Send back exactly the lines from the opening line of the records below through the one with "https://www.nltk.org/api/nltk.lm.html#module-nltk.lm <br/>".

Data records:
*** Begin section ***

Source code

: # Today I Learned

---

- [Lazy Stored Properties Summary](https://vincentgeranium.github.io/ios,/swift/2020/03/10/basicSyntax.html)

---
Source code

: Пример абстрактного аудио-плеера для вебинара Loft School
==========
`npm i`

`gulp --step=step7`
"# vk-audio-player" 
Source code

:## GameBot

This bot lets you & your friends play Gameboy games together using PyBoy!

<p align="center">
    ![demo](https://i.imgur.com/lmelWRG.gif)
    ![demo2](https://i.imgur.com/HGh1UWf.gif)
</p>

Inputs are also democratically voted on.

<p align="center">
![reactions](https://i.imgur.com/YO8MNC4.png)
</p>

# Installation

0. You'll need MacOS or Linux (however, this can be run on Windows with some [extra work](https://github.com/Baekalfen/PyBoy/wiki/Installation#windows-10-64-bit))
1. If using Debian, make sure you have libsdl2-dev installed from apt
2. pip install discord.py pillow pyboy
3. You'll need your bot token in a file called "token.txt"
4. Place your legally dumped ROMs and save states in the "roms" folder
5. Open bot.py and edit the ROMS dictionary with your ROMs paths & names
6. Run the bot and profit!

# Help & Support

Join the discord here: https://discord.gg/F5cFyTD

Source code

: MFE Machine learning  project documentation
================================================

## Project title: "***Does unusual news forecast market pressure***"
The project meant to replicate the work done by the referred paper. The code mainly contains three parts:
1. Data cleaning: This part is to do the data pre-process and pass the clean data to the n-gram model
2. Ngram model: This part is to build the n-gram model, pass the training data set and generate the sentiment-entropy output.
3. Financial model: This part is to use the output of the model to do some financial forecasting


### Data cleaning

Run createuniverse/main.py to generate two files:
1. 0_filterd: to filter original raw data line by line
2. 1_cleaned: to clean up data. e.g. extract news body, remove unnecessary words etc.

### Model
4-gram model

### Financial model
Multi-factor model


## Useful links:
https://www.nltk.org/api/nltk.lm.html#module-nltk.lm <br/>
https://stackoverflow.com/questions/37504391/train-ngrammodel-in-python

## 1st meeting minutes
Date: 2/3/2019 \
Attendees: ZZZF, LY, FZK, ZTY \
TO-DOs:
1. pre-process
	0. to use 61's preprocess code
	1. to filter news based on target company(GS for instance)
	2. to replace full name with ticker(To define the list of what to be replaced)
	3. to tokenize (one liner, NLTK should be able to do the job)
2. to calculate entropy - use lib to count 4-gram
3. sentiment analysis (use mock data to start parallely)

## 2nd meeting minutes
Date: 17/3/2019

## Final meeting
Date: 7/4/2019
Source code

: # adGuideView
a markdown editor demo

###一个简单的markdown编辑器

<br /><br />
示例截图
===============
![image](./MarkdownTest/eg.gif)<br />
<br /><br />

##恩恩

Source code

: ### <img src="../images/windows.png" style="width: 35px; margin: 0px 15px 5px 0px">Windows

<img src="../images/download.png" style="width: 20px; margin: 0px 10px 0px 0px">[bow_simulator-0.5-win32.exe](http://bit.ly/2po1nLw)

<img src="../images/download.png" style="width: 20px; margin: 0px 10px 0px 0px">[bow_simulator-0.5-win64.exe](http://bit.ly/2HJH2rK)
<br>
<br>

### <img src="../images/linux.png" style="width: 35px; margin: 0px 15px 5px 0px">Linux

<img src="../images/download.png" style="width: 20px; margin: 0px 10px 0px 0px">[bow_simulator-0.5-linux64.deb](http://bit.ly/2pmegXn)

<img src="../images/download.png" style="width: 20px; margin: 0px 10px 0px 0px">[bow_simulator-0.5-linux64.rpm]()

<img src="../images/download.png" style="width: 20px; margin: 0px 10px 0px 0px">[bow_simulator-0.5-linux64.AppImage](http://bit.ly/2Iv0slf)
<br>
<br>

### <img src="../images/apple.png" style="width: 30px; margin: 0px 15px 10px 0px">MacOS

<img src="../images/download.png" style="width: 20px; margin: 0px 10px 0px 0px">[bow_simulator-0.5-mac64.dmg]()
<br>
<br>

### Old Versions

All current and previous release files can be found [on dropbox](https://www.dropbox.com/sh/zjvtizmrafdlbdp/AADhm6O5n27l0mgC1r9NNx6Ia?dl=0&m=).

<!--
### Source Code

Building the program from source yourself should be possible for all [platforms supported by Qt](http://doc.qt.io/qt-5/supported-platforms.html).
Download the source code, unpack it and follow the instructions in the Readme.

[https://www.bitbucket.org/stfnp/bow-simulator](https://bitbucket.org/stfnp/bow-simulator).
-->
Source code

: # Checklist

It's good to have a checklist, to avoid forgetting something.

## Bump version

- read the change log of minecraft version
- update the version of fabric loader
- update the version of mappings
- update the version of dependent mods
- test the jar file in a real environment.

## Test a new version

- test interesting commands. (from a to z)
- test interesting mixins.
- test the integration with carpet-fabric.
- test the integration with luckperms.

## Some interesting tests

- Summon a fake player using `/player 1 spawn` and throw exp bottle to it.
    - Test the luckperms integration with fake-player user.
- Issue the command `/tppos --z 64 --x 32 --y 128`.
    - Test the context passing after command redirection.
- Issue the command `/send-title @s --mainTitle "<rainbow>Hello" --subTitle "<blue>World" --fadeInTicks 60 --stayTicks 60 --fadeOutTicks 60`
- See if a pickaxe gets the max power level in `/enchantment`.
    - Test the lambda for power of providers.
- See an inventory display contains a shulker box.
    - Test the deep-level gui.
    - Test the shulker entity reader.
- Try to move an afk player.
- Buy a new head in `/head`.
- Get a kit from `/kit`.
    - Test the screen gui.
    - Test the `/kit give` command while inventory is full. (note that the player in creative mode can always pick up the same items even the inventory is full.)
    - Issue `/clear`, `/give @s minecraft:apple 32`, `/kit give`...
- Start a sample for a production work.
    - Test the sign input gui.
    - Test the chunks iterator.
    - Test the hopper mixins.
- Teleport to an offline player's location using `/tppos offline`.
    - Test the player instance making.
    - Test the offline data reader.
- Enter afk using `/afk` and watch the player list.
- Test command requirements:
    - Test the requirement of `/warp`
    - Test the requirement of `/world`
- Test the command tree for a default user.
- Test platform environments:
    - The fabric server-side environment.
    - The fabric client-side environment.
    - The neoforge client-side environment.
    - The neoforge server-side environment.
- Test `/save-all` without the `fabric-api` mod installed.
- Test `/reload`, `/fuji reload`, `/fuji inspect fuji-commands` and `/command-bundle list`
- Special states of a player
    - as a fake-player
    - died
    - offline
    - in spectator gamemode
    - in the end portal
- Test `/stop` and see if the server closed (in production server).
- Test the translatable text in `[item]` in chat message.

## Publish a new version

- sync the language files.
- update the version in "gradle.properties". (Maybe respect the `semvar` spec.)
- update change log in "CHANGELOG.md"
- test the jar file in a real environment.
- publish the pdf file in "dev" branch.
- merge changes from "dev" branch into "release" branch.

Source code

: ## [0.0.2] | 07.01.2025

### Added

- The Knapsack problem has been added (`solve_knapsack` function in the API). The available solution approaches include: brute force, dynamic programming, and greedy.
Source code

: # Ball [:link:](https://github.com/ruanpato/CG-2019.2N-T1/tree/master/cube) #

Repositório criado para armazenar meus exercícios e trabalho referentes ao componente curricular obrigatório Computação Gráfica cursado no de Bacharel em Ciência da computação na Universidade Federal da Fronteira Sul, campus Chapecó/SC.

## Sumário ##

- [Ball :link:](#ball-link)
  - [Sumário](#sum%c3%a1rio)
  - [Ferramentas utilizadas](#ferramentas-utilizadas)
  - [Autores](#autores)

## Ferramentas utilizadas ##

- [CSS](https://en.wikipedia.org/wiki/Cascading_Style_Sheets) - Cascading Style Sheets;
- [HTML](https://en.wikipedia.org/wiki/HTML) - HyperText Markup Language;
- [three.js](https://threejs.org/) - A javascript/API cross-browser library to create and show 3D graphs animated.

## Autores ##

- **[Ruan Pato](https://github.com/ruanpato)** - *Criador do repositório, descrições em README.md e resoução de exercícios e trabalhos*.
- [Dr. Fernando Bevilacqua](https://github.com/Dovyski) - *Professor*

*** End section ***

> _EXERCISE OUTPUT_:
Source code

: # Today I Learned

---

- [Lazy Stored Properties Summary](https://vincentgeranium.github.io/ios,/swift/2020/03/10/basicSyntax.html)

---
Source code

: Пример абстрактного аудио-плеера для вебинара Loft School
==========
`npm i`

`gulp --step=step7`
"# vk-audio-player" 
Source code

:## GameBot

This bot lets you & your friends play Gameboy games together using PyBoy!

<p align="center">
    ![demo](https://i.imgur.com/lmelWRG.gif)
    ![demo2](https://i.imgur.com/HGh1UWf.gif)
</p>

Inputs are also democratically voted on.

<p align="center">
![reactions](https://i.imgur.com/YO8MNC4.png)
</p>

# Installation

0. You'll need MacOS or Linux (however, this can be run on Windows with some [extra work](https://github.com/Baekalfen/PyBoy/wiki/Installation#windows-10-64-bit))
1. If using Debian, make sure you have libsdl2-dev installed from apt
2. pip install discord.py pillow pyboy
3. You'll need your bot token in a file called "token.txt"
4. Place your legally dumped ROMs and save states in the "roms" folder
5. Open bot.py and edit the ROMS dictionary with your ROMs paths & names
6. Run the bot and profit!

# Help & Support

Join the discord here: https://discord.gg/F5cFyTD

Source code

: MFE Machine learning  project documentation
================================================

## Project title: "***Does unusual news forecast market pressure***"
The project meant to replicate the work done by the referred paper. The code mainly contains three parts:
1. Data cleaning: This part is to do the data pre-process and pass the clean data to the n-gram model
2. Ngram model: This part is to build the n-gram model, pass the training data set and generate the sentiment-entropy output.
3. Financial model: This part is to use the output of the model to do some financial forecasting


### Data cleaning

Run createuniverse/main.py to generate two files:
1. 0_filterd: to filter original raw data line by line
2. 1_cleaned: to clean up data. e.g. extract news body, remove unnecessary words etc.

### Model
4-gram model

### Financial model
Multi-factor model


## Useful links:
https://www.nltk.org/api/nltk.lm.html#module-nltk.lm <br/>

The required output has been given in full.